Items listed in a dataset:
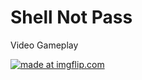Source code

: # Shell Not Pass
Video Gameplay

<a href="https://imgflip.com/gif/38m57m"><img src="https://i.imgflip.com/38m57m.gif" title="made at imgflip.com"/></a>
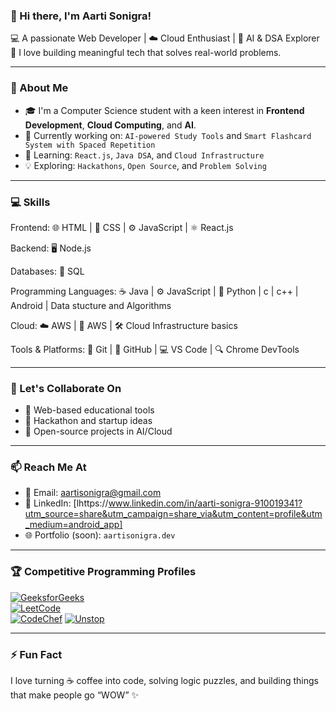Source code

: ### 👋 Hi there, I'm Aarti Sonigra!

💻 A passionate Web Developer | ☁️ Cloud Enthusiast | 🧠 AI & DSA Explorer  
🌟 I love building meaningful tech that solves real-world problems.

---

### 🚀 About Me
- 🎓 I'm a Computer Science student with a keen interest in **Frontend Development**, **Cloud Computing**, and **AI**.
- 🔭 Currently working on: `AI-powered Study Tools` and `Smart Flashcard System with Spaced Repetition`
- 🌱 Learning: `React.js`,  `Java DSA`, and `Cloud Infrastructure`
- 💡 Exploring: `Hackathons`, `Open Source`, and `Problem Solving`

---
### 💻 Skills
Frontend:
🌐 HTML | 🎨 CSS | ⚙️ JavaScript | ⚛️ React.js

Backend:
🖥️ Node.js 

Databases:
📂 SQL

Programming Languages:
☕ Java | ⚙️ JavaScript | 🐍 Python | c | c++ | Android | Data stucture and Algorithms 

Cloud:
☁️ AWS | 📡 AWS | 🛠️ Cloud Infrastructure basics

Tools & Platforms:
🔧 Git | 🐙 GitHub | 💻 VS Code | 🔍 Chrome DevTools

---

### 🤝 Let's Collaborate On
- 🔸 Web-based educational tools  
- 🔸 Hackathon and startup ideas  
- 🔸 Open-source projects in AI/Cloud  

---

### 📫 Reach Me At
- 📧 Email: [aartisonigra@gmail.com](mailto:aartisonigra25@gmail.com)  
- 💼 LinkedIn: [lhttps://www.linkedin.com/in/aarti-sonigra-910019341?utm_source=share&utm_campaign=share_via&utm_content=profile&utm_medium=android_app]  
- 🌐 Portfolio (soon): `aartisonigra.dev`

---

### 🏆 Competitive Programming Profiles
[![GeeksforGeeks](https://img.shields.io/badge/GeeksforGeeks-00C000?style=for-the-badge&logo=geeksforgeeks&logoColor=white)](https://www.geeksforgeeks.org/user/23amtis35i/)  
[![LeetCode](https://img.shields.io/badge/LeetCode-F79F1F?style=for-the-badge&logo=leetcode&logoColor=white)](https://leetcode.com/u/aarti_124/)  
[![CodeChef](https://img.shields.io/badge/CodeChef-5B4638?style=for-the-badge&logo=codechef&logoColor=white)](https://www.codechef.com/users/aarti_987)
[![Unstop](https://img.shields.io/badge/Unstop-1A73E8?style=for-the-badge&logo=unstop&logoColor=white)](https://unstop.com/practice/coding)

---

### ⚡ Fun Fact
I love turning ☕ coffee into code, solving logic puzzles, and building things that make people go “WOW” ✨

--

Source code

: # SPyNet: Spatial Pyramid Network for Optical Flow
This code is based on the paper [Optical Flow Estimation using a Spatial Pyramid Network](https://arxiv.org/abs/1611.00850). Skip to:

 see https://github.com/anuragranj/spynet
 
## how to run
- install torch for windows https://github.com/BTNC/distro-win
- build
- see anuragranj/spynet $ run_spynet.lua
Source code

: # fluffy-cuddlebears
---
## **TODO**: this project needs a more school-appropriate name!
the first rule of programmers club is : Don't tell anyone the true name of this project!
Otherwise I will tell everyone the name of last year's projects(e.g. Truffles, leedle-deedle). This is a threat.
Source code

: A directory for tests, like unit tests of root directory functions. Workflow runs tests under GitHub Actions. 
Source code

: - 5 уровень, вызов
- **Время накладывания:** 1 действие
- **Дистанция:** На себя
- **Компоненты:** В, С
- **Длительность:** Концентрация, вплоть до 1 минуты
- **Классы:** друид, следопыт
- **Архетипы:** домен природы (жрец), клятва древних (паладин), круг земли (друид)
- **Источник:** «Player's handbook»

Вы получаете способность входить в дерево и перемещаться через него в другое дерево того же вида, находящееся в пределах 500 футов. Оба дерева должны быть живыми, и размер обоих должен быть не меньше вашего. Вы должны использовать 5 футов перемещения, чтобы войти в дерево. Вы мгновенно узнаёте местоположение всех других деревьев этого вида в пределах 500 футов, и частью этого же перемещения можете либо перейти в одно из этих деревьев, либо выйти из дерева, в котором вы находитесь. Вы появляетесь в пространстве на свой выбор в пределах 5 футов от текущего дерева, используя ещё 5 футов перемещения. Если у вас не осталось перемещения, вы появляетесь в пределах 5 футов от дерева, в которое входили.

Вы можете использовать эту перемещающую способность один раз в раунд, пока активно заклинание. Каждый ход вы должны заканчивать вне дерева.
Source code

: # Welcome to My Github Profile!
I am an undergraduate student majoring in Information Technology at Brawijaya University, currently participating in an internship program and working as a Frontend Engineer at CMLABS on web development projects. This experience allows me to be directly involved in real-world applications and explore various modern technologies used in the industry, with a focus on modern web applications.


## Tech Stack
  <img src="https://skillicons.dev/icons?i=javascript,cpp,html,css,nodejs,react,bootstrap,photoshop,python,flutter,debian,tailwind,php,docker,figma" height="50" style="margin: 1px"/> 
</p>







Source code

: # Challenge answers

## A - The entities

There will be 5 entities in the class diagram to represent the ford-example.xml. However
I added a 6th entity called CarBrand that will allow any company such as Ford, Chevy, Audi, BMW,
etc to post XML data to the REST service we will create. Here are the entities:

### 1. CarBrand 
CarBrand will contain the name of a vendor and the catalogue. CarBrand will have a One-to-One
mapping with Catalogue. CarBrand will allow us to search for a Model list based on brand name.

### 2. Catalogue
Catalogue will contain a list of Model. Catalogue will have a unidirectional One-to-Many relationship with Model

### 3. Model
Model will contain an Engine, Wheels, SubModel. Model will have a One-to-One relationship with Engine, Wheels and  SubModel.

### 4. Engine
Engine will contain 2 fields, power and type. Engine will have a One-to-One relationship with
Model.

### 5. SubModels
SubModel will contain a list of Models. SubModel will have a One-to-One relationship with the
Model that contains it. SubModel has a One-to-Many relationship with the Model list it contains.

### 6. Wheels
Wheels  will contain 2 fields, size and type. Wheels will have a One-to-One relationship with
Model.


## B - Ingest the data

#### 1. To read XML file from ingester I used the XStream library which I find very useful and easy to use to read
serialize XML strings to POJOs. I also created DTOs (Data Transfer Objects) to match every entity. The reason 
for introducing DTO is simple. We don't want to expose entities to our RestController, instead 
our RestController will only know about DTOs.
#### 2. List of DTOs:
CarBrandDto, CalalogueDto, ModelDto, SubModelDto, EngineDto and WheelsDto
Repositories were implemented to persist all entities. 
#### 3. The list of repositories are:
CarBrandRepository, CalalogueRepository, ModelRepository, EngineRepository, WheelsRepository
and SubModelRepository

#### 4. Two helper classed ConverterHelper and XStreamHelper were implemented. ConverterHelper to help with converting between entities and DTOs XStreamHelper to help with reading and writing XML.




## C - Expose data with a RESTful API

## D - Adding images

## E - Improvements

## What you are asked to do:
Lines in the data above may contain the word "entity"; count them and give only the number.

## Result of this task:
2